Stored data:
- - -

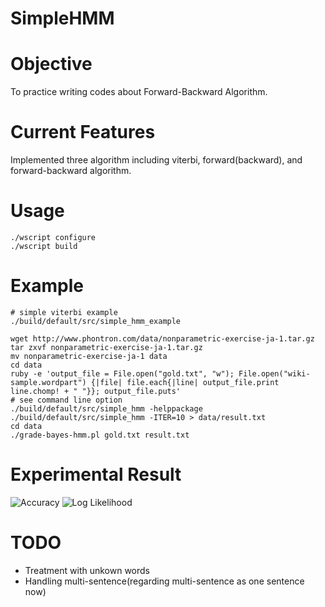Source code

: # SimpleHMM

# Objective
To practice writing codes about Forward-Backward Algorithm.

# Current Features
Implemented three algorithm including viterbi, forward(backward), and forward-backward algorithm.

# Usage
	./wscript configure
	./wscript build
  
# Example
	# simple viterbi example
	./build/default/src/simple_hmm_example 

	wget http://www.phontron.com/data/nonparametric-exercise-ja-1.tar.gz
	tar zxvf nonparametric-exercise-ja-1.tar.gz
	mv nonparametric-exercise-ja-1 data
	cd data
	ruby -e 'output_file = File.open("gold.txt", "w"); File.open("wiki-sample.wordpart") {|file| file.each{|line| output_file.print line.chomp! + " "}}; output_file.puts'
	# see command line option
	./build/default/src/simple_hmm -helppackage
	./build/default/src/simple_hmm -ITER=10 > data/result.txt
	cd data
	./grade-bayes-hmm.pl gold.txt result.txt

# Experimental Result
![Accuracy](https://img.skitch.com/20110103-1cadfm6mwr951efncx27654mfi.jpg)
![Log Likelihood](https://img.skitch.com/20110103-84cfp3r63m3f9dewa19p4xikkx.jpg)

# TODO
* Treatment with unkown words
* Handling multi-sentence(regarding multi-sentence as one sentence now)

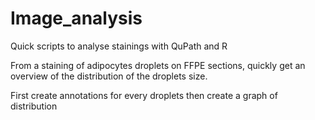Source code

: # Image_analysis
Quick scripts to analyse stainings with QuPath and R

From a staining of adipocytes droplets on FFPE sections, quickly get an overview of the distribution of the droplets size.

First create annotations for every droplets then create a graph of distribution 
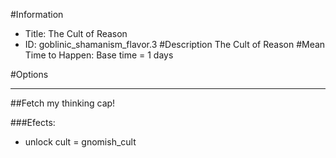 #Information
 - Title: The Cult of Reason
 - ID: goblinic_shamanism_flavor.3
#Description
The Cult of Reason
#Mean Time to Happen:
Base time = 1 days

#Options

___
##Fetch my thinking cap!

###Efects:<ul><li>unlock cult = gnomish_cult</li></ul>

- - -

■ **Assignment**
Could you output all of the records exactly, without their pictures?

■ **Result of this task**
Source code

: # SimpleHMM

# Objective
To practice writing codes about Forward-Backward Algorithm.

# Current Features
Implemented three algorithm including viterbi, forward(backward), and forward-backward algorithm.

# Usage
	./wscript configure
	./wscript build
  
# Example
	# simple viterbi example
	./build/default/src/simple_hmm_example 

	wget http://www.phontron.com/data/nonparametric-exercise-ja-1.tar.gz
	tar zxvf nonparametric-exercise-ja-1.tar.gz
	mv nonparametric-exercise-ja-1 data
	cd data
	ruby -e 'output_file = File.open("gold.txt", "w"); File.open("wiki-sample.wordpart") {|file| file.each{|line| output_file.print line.chomp! + " "}}; output_file.puts'
	# see command line option
	./build/default/src/simple_hmm -helppackage
	./build/default/src/simple_hmm -ITER=10 > data/result.txt
	cd data
	./grade-bayes-hmm.pl gold.txt result.txt

# Experimental Result
![Accuracy](https://img.skitch.com/20110103-1cadfm6mwr951efncx27654mfi.jpg)
![Log Likelihood](https://img.skitch.com/20110103-84cfp3r63m3f9dewa19p4xikkx.jpg)

# TODO
* Treatment with unkown words
* Handling multi-sentence(regarding multi-sentence as one sentence now)

Source code

: # Image_analysis
Quick scripts to analyse stainings with QuPath and R

From a staining of adipocytes droplets on FFPE sections, quickly get an overview of the distribution of the droplets size.

First create annotations for every droplets then create a graph of distribution 
 #Information
 - Title: The Cult of Reason
 - ID: goblinic_shamanism_flavor.3
#Description
The Cult of Reason
#Mean Time to Happen:
Base time = 1 days

#Options

___
##Fetch my thinking cap!

###Efects:<ul><li>unlock cult = gnomish_cult</li></ul>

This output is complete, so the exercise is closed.